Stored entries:
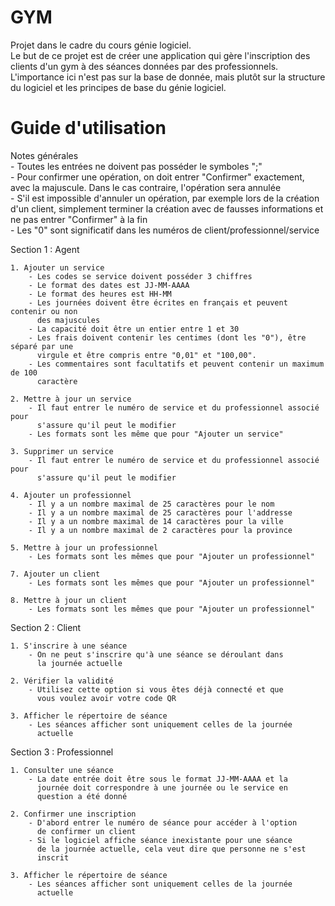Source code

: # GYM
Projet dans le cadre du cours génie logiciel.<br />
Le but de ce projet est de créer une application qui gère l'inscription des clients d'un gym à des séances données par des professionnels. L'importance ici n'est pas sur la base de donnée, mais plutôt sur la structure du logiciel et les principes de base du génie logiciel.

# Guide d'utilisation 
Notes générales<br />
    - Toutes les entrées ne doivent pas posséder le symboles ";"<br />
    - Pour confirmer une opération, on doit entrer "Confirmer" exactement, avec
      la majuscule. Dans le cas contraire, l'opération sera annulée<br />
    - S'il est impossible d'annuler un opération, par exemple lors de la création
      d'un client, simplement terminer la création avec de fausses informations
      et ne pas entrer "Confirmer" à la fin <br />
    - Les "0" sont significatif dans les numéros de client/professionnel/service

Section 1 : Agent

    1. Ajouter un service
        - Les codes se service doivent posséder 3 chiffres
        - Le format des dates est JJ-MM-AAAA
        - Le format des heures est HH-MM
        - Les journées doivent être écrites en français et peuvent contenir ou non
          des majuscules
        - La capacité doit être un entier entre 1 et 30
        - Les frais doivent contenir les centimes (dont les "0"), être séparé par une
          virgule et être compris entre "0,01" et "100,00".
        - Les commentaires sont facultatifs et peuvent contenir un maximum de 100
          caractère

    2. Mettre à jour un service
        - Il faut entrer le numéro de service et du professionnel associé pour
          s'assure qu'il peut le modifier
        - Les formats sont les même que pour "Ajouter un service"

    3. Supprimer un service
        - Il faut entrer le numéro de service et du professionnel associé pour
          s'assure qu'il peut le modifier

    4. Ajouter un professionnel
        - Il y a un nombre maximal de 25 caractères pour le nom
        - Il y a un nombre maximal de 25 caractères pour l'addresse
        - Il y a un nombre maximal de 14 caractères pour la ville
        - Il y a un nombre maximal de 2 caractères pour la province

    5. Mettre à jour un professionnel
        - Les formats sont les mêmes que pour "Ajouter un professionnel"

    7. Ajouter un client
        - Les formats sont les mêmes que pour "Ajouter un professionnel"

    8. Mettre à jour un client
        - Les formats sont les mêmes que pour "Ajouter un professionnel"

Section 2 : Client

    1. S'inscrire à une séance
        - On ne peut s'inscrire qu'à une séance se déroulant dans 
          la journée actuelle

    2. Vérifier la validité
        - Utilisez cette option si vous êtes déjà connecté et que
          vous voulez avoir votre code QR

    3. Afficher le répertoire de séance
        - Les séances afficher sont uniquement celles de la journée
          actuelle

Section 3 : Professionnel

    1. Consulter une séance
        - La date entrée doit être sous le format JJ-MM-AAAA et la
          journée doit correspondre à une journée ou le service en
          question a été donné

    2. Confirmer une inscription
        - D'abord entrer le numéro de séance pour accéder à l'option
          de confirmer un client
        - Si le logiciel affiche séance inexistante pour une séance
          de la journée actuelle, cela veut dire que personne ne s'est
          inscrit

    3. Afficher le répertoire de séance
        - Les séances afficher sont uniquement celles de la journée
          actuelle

...

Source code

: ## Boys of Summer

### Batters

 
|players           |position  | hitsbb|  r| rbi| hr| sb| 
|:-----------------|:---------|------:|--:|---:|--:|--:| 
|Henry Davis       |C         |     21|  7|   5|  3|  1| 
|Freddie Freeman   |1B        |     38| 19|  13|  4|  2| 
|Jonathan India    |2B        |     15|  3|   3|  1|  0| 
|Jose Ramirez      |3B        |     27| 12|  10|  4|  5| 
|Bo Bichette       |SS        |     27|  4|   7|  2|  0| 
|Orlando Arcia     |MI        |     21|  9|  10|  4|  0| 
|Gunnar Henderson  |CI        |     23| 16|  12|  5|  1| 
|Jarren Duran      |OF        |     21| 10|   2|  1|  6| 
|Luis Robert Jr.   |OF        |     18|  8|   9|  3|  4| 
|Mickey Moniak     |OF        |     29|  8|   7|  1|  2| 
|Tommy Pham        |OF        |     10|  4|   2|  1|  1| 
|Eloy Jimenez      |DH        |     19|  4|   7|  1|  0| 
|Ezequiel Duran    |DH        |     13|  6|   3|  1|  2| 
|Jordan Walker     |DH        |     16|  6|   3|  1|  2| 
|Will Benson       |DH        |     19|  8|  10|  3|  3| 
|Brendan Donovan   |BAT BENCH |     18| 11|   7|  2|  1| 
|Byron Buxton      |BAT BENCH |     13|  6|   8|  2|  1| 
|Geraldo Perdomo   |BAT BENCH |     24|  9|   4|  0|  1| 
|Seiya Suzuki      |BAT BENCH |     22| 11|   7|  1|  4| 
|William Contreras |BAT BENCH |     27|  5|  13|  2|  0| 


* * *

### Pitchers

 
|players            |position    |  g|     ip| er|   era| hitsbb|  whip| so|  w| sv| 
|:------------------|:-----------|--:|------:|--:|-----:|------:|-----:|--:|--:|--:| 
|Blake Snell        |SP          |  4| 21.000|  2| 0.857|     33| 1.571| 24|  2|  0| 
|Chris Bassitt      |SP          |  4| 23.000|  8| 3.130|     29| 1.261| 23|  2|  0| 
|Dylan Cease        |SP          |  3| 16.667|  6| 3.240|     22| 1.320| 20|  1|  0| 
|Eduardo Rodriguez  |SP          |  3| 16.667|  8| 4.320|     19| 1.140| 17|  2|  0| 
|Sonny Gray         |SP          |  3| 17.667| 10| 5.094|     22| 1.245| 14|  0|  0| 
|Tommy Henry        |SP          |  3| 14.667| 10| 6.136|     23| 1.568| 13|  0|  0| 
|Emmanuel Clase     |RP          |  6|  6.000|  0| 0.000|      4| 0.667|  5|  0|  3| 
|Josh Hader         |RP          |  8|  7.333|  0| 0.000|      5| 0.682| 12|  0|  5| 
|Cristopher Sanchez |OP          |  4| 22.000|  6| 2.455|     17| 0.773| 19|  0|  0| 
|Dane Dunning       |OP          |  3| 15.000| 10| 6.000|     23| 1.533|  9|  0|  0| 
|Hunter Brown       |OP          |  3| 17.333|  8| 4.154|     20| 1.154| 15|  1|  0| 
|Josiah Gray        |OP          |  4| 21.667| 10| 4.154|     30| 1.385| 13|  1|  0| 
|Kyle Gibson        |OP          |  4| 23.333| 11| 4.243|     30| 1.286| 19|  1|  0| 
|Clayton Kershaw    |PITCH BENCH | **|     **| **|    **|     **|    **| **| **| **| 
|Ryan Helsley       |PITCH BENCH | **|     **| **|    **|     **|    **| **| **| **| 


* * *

# WORK ITEM
State the number of lines in the records that include the string "AAAA", without any other words.

# YOUR RESPONSE
2